*PROVIDED DATA*.

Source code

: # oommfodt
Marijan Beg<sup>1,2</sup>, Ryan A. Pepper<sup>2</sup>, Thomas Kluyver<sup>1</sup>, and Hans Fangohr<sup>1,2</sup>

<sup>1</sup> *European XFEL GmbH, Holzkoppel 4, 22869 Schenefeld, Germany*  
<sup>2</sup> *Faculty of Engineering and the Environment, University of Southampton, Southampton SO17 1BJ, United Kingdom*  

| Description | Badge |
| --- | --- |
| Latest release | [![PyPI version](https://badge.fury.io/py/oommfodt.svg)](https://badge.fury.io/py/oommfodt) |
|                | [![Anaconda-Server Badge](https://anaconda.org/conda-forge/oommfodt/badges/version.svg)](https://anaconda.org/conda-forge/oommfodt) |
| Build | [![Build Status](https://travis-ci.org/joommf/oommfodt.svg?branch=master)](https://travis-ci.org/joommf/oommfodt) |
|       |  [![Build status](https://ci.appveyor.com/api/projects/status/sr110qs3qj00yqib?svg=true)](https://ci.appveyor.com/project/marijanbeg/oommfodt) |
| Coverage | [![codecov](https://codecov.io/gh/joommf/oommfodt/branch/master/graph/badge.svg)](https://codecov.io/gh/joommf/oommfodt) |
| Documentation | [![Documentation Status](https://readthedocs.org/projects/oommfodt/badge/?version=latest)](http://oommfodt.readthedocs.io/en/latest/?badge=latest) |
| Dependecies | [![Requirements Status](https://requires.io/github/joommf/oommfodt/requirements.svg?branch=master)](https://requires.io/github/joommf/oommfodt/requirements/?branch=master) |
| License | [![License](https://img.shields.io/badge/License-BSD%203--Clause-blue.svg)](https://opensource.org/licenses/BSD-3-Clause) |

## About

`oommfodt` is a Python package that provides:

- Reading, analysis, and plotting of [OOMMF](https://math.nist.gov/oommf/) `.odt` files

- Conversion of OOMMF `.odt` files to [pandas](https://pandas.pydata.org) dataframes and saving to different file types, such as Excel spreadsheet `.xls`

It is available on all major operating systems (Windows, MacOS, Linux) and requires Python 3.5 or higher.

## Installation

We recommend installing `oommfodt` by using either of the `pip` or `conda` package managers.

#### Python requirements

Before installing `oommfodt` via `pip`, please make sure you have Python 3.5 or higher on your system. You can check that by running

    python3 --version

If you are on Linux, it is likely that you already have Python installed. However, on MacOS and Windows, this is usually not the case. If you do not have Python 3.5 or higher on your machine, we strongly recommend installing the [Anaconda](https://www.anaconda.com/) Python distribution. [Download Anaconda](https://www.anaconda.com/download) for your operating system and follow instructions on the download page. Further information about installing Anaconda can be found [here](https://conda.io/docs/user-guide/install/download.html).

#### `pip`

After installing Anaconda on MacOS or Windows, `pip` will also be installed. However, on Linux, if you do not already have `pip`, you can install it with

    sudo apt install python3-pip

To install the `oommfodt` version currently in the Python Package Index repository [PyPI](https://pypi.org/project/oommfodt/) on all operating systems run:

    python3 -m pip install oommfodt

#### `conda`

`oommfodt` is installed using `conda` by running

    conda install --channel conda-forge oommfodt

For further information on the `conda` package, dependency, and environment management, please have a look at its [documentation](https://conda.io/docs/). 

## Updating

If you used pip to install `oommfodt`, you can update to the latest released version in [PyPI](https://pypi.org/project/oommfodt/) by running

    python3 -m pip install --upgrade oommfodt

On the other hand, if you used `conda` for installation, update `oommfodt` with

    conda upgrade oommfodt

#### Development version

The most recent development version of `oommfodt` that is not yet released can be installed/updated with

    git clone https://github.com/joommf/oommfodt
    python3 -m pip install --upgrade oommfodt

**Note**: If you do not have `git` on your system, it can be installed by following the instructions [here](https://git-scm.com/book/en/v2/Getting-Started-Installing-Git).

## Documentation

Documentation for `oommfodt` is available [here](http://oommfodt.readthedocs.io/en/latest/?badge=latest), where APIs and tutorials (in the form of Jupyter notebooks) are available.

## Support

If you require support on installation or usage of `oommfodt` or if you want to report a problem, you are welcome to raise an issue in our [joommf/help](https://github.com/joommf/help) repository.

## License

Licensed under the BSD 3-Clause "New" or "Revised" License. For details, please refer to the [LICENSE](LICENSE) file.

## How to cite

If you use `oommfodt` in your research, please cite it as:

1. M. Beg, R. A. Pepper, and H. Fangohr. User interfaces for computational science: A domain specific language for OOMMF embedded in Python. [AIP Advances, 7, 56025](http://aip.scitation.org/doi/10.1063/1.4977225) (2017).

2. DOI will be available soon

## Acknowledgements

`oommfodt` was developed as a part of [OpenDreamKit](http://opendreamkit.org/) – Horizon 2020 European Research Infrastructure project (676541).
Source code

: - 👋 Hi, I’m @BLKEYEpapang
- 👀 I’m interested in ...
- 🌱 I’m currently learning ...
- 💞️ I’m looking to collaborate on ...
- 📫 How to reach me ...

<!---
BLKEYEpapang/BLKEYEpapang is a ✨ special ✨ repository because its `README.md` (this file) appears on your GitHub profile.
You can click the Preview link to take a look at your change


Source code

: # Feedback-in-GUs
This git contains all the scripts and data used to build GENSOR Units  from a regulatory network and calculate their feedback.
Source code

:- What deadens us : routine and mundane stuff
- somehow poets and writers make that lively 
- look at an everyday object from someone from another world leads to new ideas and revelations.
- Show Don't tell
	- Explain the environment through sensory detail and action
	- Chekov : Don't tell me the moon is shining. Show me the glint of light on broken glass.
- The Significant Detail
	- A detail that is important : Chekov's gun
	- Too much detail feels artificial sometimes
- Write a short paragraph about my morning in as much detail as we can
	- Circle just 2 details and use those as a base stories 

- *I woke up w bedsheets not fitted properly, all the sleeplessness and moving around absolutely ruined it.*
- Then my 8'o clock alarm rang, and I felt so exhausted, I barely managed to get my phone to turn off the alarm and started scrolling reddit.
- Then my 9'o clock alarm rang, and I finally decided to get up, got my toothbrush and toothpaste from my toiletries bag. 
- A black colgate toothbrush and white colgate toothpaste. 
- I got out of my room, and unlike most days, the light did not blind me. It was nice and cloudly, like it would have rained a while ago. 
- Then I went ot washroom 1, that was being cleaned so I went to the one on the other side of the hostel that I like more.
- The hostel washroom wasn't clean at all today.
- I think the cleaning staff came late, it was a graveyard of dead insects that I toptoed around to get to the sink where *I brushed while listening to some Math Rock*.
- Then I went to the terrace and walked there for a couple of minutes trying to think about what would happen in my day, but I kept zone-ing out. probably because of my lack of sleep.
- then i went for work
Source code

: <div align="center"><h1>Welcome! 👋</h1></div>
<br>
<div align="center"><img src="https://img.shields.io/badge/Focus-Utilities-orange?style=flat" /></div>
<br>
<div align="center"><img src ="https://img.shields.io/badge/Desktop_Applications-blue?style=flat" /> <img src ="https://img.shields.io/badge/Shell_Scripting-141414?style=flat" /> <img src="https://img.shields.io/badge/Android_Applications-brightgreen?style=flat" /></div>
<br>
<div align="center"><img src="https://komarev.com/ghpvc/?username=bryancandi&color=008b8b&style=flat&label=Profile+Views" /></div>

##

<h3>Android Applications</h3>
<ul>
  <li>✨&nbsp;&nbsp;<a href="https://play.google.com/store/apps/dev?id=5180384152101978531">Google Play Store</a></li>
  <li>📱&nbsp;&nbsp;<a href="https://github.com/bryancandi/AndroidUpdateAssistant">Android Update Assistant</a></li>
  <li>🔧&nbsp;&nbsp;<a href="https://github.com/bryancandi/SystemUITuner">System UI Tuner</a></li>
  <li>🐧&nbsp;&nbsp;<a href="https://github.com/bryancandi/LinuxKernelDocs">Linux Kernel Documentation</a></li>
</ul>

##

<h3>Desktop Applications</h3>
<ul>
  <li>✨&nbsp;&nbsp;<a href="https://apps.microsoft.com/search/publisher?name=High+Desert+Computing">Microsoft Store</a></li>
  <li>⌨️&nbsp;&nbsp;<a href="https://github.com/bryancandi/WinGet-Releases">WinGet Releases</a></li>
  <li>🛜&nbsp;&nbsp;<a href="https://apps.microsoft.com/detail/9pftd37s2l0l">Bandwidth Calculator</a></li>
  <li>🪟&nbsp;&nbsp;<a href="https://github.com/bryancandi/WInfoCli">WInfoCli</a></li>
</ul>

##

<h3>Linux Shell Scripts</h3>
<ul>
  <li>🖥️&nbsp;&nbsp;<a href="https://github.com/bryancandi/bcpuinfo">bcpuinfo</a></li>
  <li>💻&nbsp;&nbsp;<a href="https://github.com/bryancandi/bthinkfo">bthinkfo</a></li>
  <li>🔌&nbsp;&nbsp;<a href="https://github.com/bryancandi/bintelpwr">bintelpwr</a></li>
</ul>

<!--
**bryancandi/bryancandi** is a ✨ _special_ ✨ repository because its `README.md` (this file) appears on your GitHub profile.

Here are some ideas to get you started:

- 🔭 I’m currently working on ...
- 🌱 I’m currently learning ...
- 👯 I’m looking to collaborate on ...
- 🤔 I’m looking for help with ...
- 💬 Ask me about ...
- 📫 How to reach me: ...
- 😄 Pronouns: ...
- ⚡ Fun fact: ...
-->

*TO DO*.
Which lines above contain the word "European"? List them.

*TASK OUTPUT*.
<sup>1</sup> *European XFEL GmbH, Holzkoppel 4, 22869 Schenefeld, Germany*  
`oommfodt` was developed as a part of [OpenDreamKit](http://opendreamkit.org/) – Horizon 2020 European Research Infrastructure project (676541).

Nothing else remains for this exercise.